RIMWEB : Vous êtes membres du collectif de défense de Biram Ould Dah Abeid, président de l’IRA dont le procès a été prévu pour aujourd’hui (18 décembre ndlr). Vous avez rejeté cette date en disant que les règles du jeu  n’ont pas été respectées. Votre commentaire?

MFM : Nous pensons que le procès de Biram a été décidé à la hâte et risque donc d’être bâclé. Et pour cela, les avocats de la défense exigent le respect de la procédure. La majorité des avocats constitués pour la défense de Biram ne réside pas à Rosso et même ceux qui y résident les cours et tribunaux sont obligés de les informer dans les trois jours francs et non pas saisir les gens par téléphone à la veille du procès. Pour des professionnels que nous sommes et devant consulter le dossier et voir le client, on ne peut pas nous saisir comme si c’est une invitation. Et même si c’est le cas, on doit envoyer l’ invitation à temps. Donc cela est une violation flagrante de l’article 63 du code de procédure pénale et nous pensons que les avocats qui sont à Nouakchott ont au moins une semaine avant le procès pour prendre contact avec le client, avec les magistrats, le dossier en question pour préparer leur plaidoyer. C’est pourquoi, les avocats de la défense protestent contre cette procédure qui est en train d’être bâclée dans le dossier de Biram.
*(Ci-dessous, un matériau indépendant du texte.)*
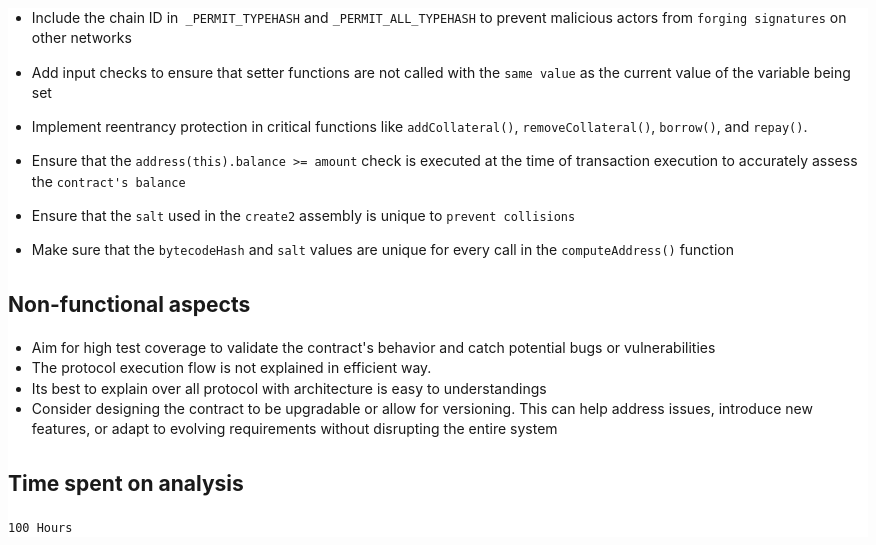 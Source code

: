 - Include the chain ID in`` _PERMIT_TYPEHASH`` and ``_PERMIT_ALL_TYPEHASH`` to prevent malicious actors from ``forging signatures`` on other networks

- Add input checks to ensure that setter functions are not called with the ``same value`` as the current value of the variable being set

- Implement reentrancy protection in critical functions like ``addCollateral()``, ``removeCollateral()``, ``borrow()``, and ``repay()``.

- Ensure that the ``address(this).balance >= amount`` check is executed at the time of transaction execution to accurately assess the ``contract's balance``

- Ensure that the ``salt`` used in the ``create2`` assembly is unique to ``prevent collisions``

- Make sure that the ``bytecodeHash`` and ``salt`` values are unique for every call in the ``computeAddress()`` function

## Non-functional aspects

- Aim for high test coverage to validate the contract's behavior and catch potential bugs or vulnerabilities
- The protocol execution flow is not explained in efficient way. 
- Its best to explain over all protocol with architecture is easy to understandings 
- Consider designing the contract to be upgradable or allow for versioning. This can help address issues, introduce new features, or adapt to evolving requirements without disrupting the entire system

## Time spent on analysis 
``100 Hours``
RIMWEB : Que dites-vous par rapport aux chefs d’inculpation ? Appartenance à une organisation non reconnue, appelle à la haine, manifestation non autorisée etc.
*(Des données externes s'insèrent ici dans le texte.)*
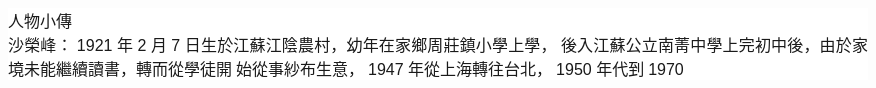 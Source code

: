   </p>
  <p class="p2" style='margin: 0px; text-align: justify; font-variant-numeric: normal; font-variant-east-asian: normal; font-stretch: normal; font-size: 16px; line-height: normal; font-family: "PingFang SC";'>
   <span class="s1" style="font-kerning: none;">
    人物小傳
   </span>
  </p>
  <p class="p2" style='margin: 0px; text-align: justify; font-variant-numeric: normal; font-variant-east-asian: normal; font-stretch: normal; font-size: 16px; line-height: normal; font-family: "PingFang SC";'>
   <span class="s1" style="font-kerning: none;">
    沙榮峰：
   </span>
   <span class="s2" style="font-variant-numeric: normal; font-variant-east-asian: normal; font-stretch: normal; line-height: normal; font-family: Helvetica; font-kerning: none;">
    1921
   </span>
   <span class="s1" style="font-kerning: none;">
    年
   </span>
   <span class="s2" style="font-variant-numeric: normal; font-variant-east-asian: normal; font-stretch: normal; line-height: normal; font-family: Helvetica; font-kerning: none;">
    2
   </span>
   <span class="s1" style="font-kerning: none;">
    月
   </span>
   <span class="s2" style="font-variant-numeric: normal; font-variant-east-asian: normal; font-stretch: normal; line-height: normal; font-family: Helvetica; font-kerning: none;">
    7
   </span>
   <span class="s1" style="font-kerning: none;">
    日生於江蘇江陰農村，幼年在家鄉周莊鎮小學上學，
   </span>
   <span class="s2" style="font-variant-numeric: normal; font-variant-east-asian: normal; font-stretch: normal; line-height: normal; font-family: Helvetica; font-kerning: none;">
   </span>
   <span class="s1" style="font-kerning: none;">
    後入江蘇公立南菁中學上完初中後，由於家境未能繼續讀書，轉而從學徒開
   </span>
   <span class="s2" style="font-variant-numeric: normal; font-variant-east-asian: normal; font-stretch: normal; line-height: normal; font-family: Helvetica; font-kerning: none;">
   </span>
   <span class="s1" style="font-kerning: none;">
    始從事紗布生意，
   </span>
   <span class="s2" style="font-variant-numeric: normal; font-variant-east-asian: normal; font-stretch: normal; line-height: normal; font-family: Helvetica; font-kerning: none;">
    1947
   </span>
   <span class="s1" style="font-kerning: none;">
    年從上海轉往台北，
   </span>
   <span class="s2" style="font-variant-numeric: normal; font-variant-east-asian: normal; font-stretch: normal; line-height: normal; font-family: Helvetica; font-kerning: none;">
    1950
   </span>
   <span class="s1" style="font-kerning: none;">
    年代到
   </span>
   <span class="s2" style="font-variant-numeric: normal; font-variant-east-asian: normal; font-stretch: normal; line-height: normal; font-family: Helvetica; font-kerning: none;">
    1970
MFM : Je pense que tout ça, ce sont des accusations. On n’a rien de précis. Toutes ces accusations et qualifications vont être débattues devant un tribunal compétent, juridiquement et légalement composé. Et en tant que défenseurs des droits de l’homme, ces accusations ne nous sommes pas étrangères. Nous sommes familiers à ce genre d’accusations. L’Etat a toujours accusé les organisations de défense des droits de l’homme d’être illégales, illégitimes appelant à la haine. Parce que tout simplement ce sont des organisations ou mouvements qui mettent le doigt là où ça fait mal. On ne peut pas accuser IRA (organisation antiesclavagiste) d’être une organisation raciste qui suscite la haine entre les mauritaniens ou entre les communautés mauritaniennes. Ce que demande par contre Ira, c’est de régler la question de l’esclavage de manière définitive et toutes les autres questions parallèles. Parce que si on ne regarde pas les effets collatéraux de l’esclavage, cette question prendra bien du temps pour se régler.